Elsewhere, in Twitterville, Elon Musk’s divisive antics dominate the news cycle daily. Whether it’s performative controversy or engineered chaos it all serves to ampy his platform. The result is the same: a collective detour toward internet monoculture. These oligarchs profit from our confusion and commodify our desire for connection. We thus connect with each other only through the warped prism of algorithm: opaque mechanisms that feed shareholders while leaving us struggling to untangle real dialogue from noise.

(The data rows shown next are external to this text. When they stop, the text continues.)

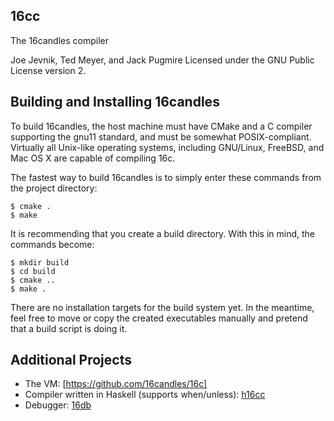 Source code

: 16cc
----

The 16candles compiler

Joe Jevnik, Ted Meyer, and Jack Pugmire
Licensed under the GNU Public License version 2.


Building and Installing 16candles
---------------------------------

To build 16candles, the host machine must have CMake and a C compiler
supporting the gnu11 standard, and must be somewhat POSIX-compliant. Virtually
all Unix-like operating systems, including GNU/Linux, FreeBSD, and Mac OS X are
capable of compiling 16c.

The fastest way to build 16candles is to simply enter these commands from the
project directory:

    $ cmake .
    $ make

It is recommending that you create a build directory. With this in mind, the
commands become:

    $ mkdir build
    $ cd build
    $ cmake ..
    $ make .

There are no installation targets for the build system yet. In the meantime,
feel free to move or copy the created executables manually and pretend that a
build script is doing it.


Additional Projects
-------------------

- The VM: [https://github.com/16candles/16c]
- Compiler written in Haskell (supports when/unless):
  [h16cc](https://github.com/llllllllll/16candles_haskell)
- Debugger: [16db](https://github.com/16candles/16db)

We’re stuck. Stuck trying to fit ourselves onto platforms that guise corporate interest behind human connection. These spaces once promised to democratize communication, but they’re gentrified by unscrupulous developers and algo-gaming-influencers who tilt the scales in not-subtle ways. 

We bicker, we post carefully curated versions of ourselves, and we scroll endlessly through content juxtaposed with ads for Temu, Amazon, or the next thinly veiled celebrity-endorsed product. Authenticity is drowned out by a cacophony of distraction, and our attention span is trained to scroll rather than stay awhile.

Is this the only way?


Reclaiming the Digital Commons

The internet is still ours. It’s time we remember that it’s not just accessible: it is the metro. Facebook, Instagram, and Twitter are just suburbs, ones that have been overdeveloped and overrun by private equity HOA’s trying to convince us there’s nowhere else to live. That we wouldn’t know how to build a house, if we tried. Yet, beyond these platforms lies a sprawling, untamed wilderness of possibility, a digital frontier where we can build spaces that reflect our humanity rather than distort it.

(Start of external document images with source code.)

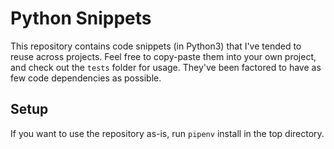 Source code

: # Python Snippets

This repository contains code snippets (in Python3) that I've tended to reuse across projects. Feel free to copy-paste them into your own project, and check out the `tests` folder for usage. They've been factored to have as few code dependencies as possible.

## Setup

If you want to use the repository as-is, run `pipenv` install in the top directory. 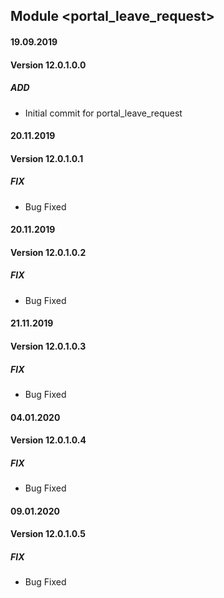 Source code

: ## Module <portal_leave_request>

#### 19.09.2019
#### Version 12.0.1.0.0
##### ADD
- Initial commit for portal_leave_request

#### 20.11.2019
#### Version 12.0.1.0.1
##### FIX
- Bug Fixed

#### 20.11.2019
#### Version 12.0.1.0.2
##### FIX
- Bug Fixed

#### 21.11.2019
#### Version 12.0.1.0.3
##### FIX
- Bug Fixed

#### 04.01.2020
#### Version 12.0.1.0.4
##### FIX
- Bug Fixed

#### 09.01.2020
#### Version 12.0.1.0.5
##### FIX
- Bug Fixed
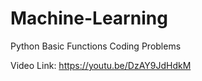 # Machine-Learning
Python Basic Functions Coding Problems

Video Link:
https://youtu.be/DzAY9JdHdkM


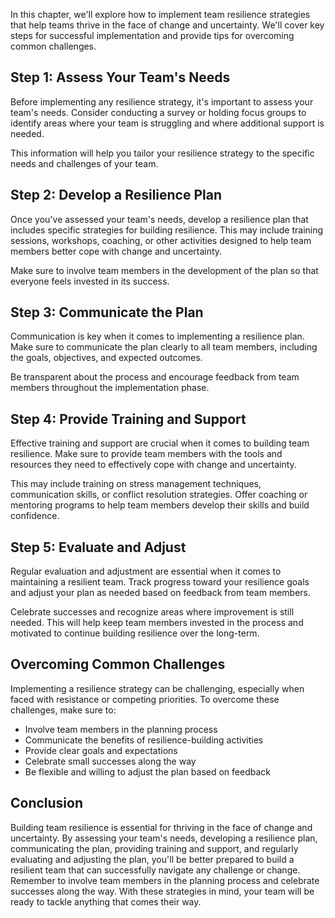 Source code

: 
In this chapter, we'll explore how to implement team resilience strategies that help teams thrive in the face of change and uncertainty. We'll cover key steps for successful implementation and provide tips for overcoming common challenges.

Step 1: Assess Your Team's Needs
--------------------------------

Before implementing any resilience strategy, it's important to assess your team's needs. Consider conducting a survey or holding focus groups to identify areas where your team is struggling and where additional support is needed.

This information will help you tailor your resilience strategy to the specific needs and challenges of your team.

Step 2: Develop a Resilience Plan
---------------------------------

Once you've assessed your team's needs, develop a resilience plan that includes specific strategies for building resilience. This may include training sessions, workshops, coaching, or other activities designed to help team members better cope with change and uncertainty.

Make sure to involve team members in the development of the plan so that everyone feels invested in its success.

Step 3: Communicate the Plan
----------------------------

Communication is key when it comes to implementing a resilience plan. Make sure to communicate the plan clearly to all team members, including the goals, objectives, and expected outcomes.

Be transparent about the process and encourage feedback from team members throughout the implementation phase.

Step 4: Provide Training and Support
------------------------------------

Effective training and support are crucial when it comes to building team resilience. Make sure to provide team members with the tools and resources they need to effectively cope with change and uncertainty.

This may include training on stress management techniques, communication skills, or conflict resolution strategies. Offer coaching or mentoring programs to help team members develop their skills and build confidence.

Step 5: Evaluate and Adjust
---------------------------

Regular evaluation and adjustment are essential when it comes to maintaining a resilient team. Track progress toward your resilience goals and adjust your plan as needed based on feedback from team members.

Celebrate successes and recognize areas where improvement is still needed. This will help keep team members invested in the process and motivated to continue building resilience over the long-term.

Overcoming Common Challenges
----------------------------

Implementing a resilience strategy can be challenging, especially when faced with resistance or competing priorities. To overcome these challenges, make sure to:

* Involve team members in the planning process
* Communicate the benefits of resilience-building activities
* Provide clear goals and expectations
* Celebrate small successes along the way
* Be flexible and willing to adjust the plan based on feedback

Conclusion
----------

Building team resilience is essential for thriving in the face of change and uncertainty. By assessing your team's needs, developing a resilience plan, communicating the plan, providing training and support, and regularly evaluating and adjusting the plan, you'll be better prepared to build a resilient team that can successfully navigate any challenge or change. Remember to involve team members in the planning process and celebrate successes along the way. With these strategies in mind, your team will be ready to tackle anything that comes their way.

What if we broke away from being content generators for billionaire losers? What if, instead of feeding the algorithms, we invested in creating our own landing pages, personal websites that we manage and curate ourselves? Imagine photo feeds without intrusive ads. Personal letters and observations shared without the pressure of likes or pull of a petty vacation pics a half inch above and below, and finally, imagine articles that prioritize creativity and nuance over engagement metrics or seo headlines. These sites wouldn’t be restrictive; they’d be boundless, driven by genuine expression and connection. These sites are what we had before a pimply and sexless Mark Zuckerberg used his miniscule imagination to network people that would always elude him. Let us return to the frontier and build a network of travel, linked by the same bonds that built trade in the American west or the subway corridors of your favorite city.

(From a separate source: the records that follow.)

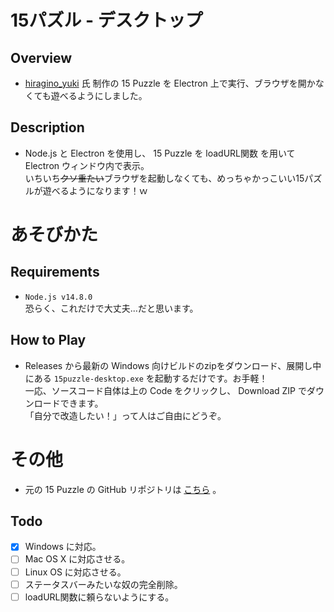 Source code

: # 15パズル - デスクトップ

## Overview
- [hiragino_yuki](https://twitter.com/hiraginoyuki "Twitter") 氏 制作の 15 Puzzle を Electron 上で実行、ブラウザを開かなくても遊べるようにしました。

## Description
- Node.js と Electron を使用し、 15 Puzzle を loadURL関数 を用いて Electron ウィンドウ内で表示。<br>
  いちいち~~クソ重たい~~ブラウザを起動しなくても、めっちゃかっこいい15パズルが遊べるようになります！ｗ

# あそびかた

## Requirements
- ``Node.js v14.8.0``<br>
  恐らく、これだけで大丈夫...だと思います。

## How to Play
- Releases から最新の Windows 向けビルドのzipをダウンロード、展開し中にある ``15puzzle-desktop.exe`` を起動するだけです。お手軽！<br>
  一応、ソースコード自体は上の Code をクリックし、 Download ZIP でダウンロードできます。<br>
  「自分で改造したい！」って人はご自由にどうぞ。

# その他

- 元の 15 Puzzle の GitHub リポジトリは [こちら](https://github.com/HiraginoYuki/fifteen-puzzle) 。

## Todo

- [x] Windows に対応。
- [ ] Mac OS X に対応させる。
- [ ] Linux OS に対応させる。
- [ ] ステータスバーみたいな奴の完全削除。
- [ ] loadURL関数に頼らないようにする。
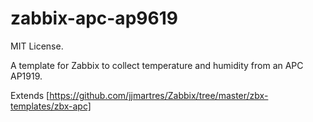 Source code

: # zabbix-apc-ap9619

MIT License. 

A template for Zabbix to collect temperature and humidity from an APC AP1919.

Extends [https://github.com/jjmartres/Zabbix/tree/master/zbx-templates/zbx-apc]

The Forgotten Power of Webrings

To make this vision a reality, we can draw inspiration from an overlooked gem of the early internet: the webring. For those unfamiliar, webrings are a collection of websites all bound by one thing: inclusion within that webring. Often, they were community-driven networks of websites linked together by a shared theme or interest. Unlike today’s platforms, which corral users into centralized ecosystems, often funneling us toward content we want to crawl away from, webrings fostered organic, decentralized communities. Instead of contorting our identities to a single template, we would have  control of our landing pages while the webring provides the network. They are anti-algorithm, connecting people through mutual curiosity rather than corporate design.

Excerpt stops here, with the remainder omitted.